Since most of the modelled yagis have significant frequency-based performance variability I selected a frequency where the performance is representative or close to average for each antenna. On 20 meters this is typically in the range of 14.100 to 14.150 MHz. You can judge for yourself whether this choice is appropriate by reviewing the gain charts shown above.
On 40 meters I chose an elevation angle of 10° for the gain comparison since that is the empirical (experimentally measured) median angle for long and medium length DX paths on that band. On 20 meters the median is lower at about 5° -- the angle generally declines with increasing frequency. That will be the basis for the comparison.
The elevation angle of the main (or lowest) lobe is misleading since that is not the angle for the DX path. The ionosphere determines the path direction (azimuth and elevation) which then informs the optimum antenna design. It is never the other way around! If the main lobe is in a different direction you are wasting energy since it is not going where you need it.
It is no surprise that the 5° gain increases with height for all of these yagis, and indeed for any horizontally-polarized antenna. It is therefore also unsurprising that the performance differentials for the most part remain the same at a variety of heights. There are subtle height-dependent variations due to the different shapes of the main lobe, but we can ignore these since they are quite small.
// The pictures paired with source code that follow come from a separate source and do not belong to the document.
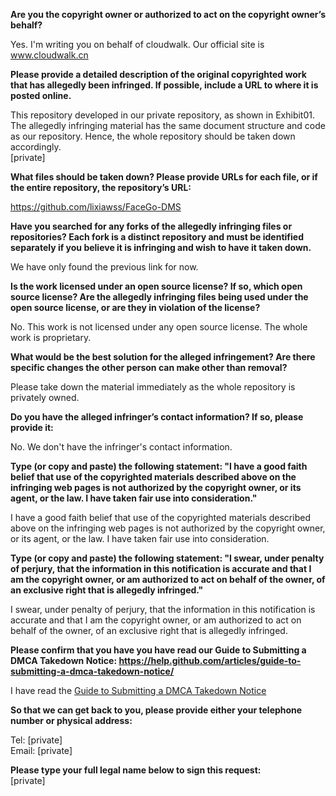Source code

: **Are you the copyright owner or authorized to act on the copyright owner’s behalf?**

Yes. I'm writing you on behalf of cloudwalk. Our official site is www.cloudwalk.cn

**Please provide a detailed description of the original copyrighted work that has allegedly been infringed. If possible, include a URL to where it is posted online.**

This repository developed in our private repository, as shown in Exhibit01. The allegedly infringing material has the same document structure and code as our repository. Hence, the whole repository should be taken down accordingly.  
[private]

**What files should be taken down? Please provide URLs for each file, or if the entire repository, the repository’s URL:**

https://github.com/lixiawss/FaceGo-DMS

**Have you searched for any forks of the allegedly infringing files or repositories? Each fork is a distinct repository and must be identified separately if you believe it is infringing and wish to have it taken down.**

We have only found the previous link for now.

**Is the work licensed under an open source license? If so, which open source license? Are the allegedly infringing files being used under the open source license, or are they in violation of the license?**

No. This work is not licensed under any open source license. The whole work is proprietary.

**What would be the best solution for the alleged infringement? Are there specific changes the other person can make other than removal?**

Please take down the material immediately as the whole repository is privately owned.

**Do you have the alleged infringer’s contact information? If so, please provide it:**

No. We don't have the infringer's contact information.

**Type (or copy and paste) the following statement: "I have a good faith belief that use of the copyrighted materials described above on the infringing web pages is not authorized by the copyright owner, or its agent, or the law. I have taken fair use into consideration."**

I have a good faith belief that use of the copyrighted materials described above on the infringing web pages is not authorized by the copyright owner, or its agent, or the law. I have taken fair use into consideration.

**Type (or copy and paste) the following statement: "I swear, under penalty of perjury, that the information in this notification is accurate and that I am the copyright owner, or am authorized to act on behalf of the owner, of an exclusive right that is allegedly infringed."**

I swear, under penalty of perjury, that the information in this notification is accurate and that I am the copyright owner, or am authorized to act on behalf of the owner, of an exclusive right that is allegedly infringed.

**Please confirm that you have you have read our Guide to Submitting a DMCA Takedown Notice: https://help.github.com/articles/guide-to-submitting-a-dmca-takedown-notice/**

I have read the [Guide to Submitting a DMCA Takedown Notice](https://help.github.com/articles/guide-to-submitting-a-dmca-takedown-notice/)

**So that we can get back to you, please provide either your telephone number or physical address:**

Tel: [private]  
Email: [private]

**Please type your full legal name below to sign this request:**  
[private]

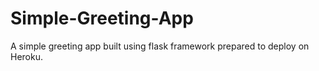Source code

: # Simple-Greeting-App
A simple greeting app built using flask framework prepared to deploy on Heroku.
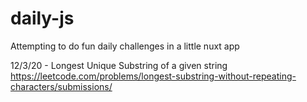 # daily-js
Attempting to do fun daily challenges in a little nuxt app

12/3/20 - Longest Unique Substring of a given string
https://leetcode.com/problems/longest-substring-without-repeating-characters/submissions/
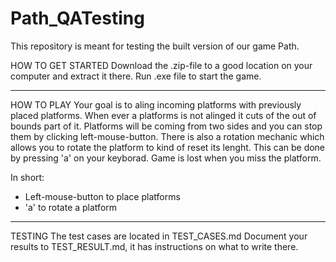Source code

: # Path_QATesting
This repository is meant for testing the built version of our game Path.

HOW TO GET STARTED
Download the .zip-file to a good location on your computer and extract it there.
Run .exe file to start the game.
_____________________________________________________

HOW TO PLAY
Your goal is to aling incoming platforms with previously placed platforms. When ever a platforms is not alinged it cuts of the out of bounds part of it.
Platforms will be coming from two sides and you can stop them by clicking left-mouse-button. 
There is also a rotation mechanic which allows you to rotate the platform to kind of reset its lenght. This can be done by pressing 'a' on your keyborad.
Game is lost when you miss the platform.

In short:
- Left-mouse-button to place platforms
- 'a' to rotate a platform
_____________________________________________________

TESTING
The test cases are located in TEST_CASES.md
Document your results to TEST_RESULT.md, it has instructions on what to write there.
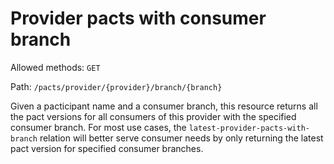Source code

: # Provider pacts with consumer branch

Allowed methods: `GET`

Path: `/pacts/provider/{provider}/branch/{branch}`

Given a pacticipant name and a consumer branch, this resource returns all the pact versions for all consumers of this provider with the specified consumer branch. For most use cases, the `latest-provider-pacts-with-branch` relation will better serve consumer needs by only returning the latest pact version for specified consumer branches.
The full-size 3-element reference yagi is the clear favourite. This is expected since all the tri-banders involve compromises that affect gain performance. The gain range among the candidate tri-banders is ~2 db, but, again, keep in mind that some of these antennas do less well over much of the bands of interest. As I said in Part 1, it is important to compare tri-banders against a superior standard rather than only against other "compromise" antennas; we need to look reality in the face, and know what we are, or aren't getting.
It is interesting that my gain-optimized 20 meters spider does quite well. The unmodified Spiderbeam is less impressive, even though it is most like the reference yagi in that the gain holds up pretty well across the band.
There is another quite interesting way we can interpret the above chart. That is to look at how much higher each antenna must be raised to equal the gain of the reference yagi at a lower height. The approximate round numbers for the range of heights plotted in the charts are as follows:
- 2-element trap tri-bander: 6 meters
- Spiderbeam (unmodified): 5 meters
- 3-element trap tri-bander: 4 meters
- Modified 3-element spider: 3 meters
That's some food for thought should you ever have to decide between bigger antennas (e.g. stacked monobanders) versus a taller tower. If you consider what is involved it is almost always better to place a tri-bander on a taller tower. Up to a point. Once you start talking about serious height, say 30 meters or more, the objectives and comparison can be quite different. Even so it is no surprise that some smart hams who build competitive contest or DXing stations will often complement their antenna farms with a large tri-bander such as the TH-6 or TH-7 on one of their towers.
That's all I have to say on this topic. I still have to buy a 15 meters high tower and small yagi if I am to fulfill my objectives for 2014. When I'll do so is unpredictable since I am looking for used equipment that can be acquired locally. I won't spend a lot since I might only be using them for a year or two. My antenna choice may come down to what's available on the local used market rather than choosing the best.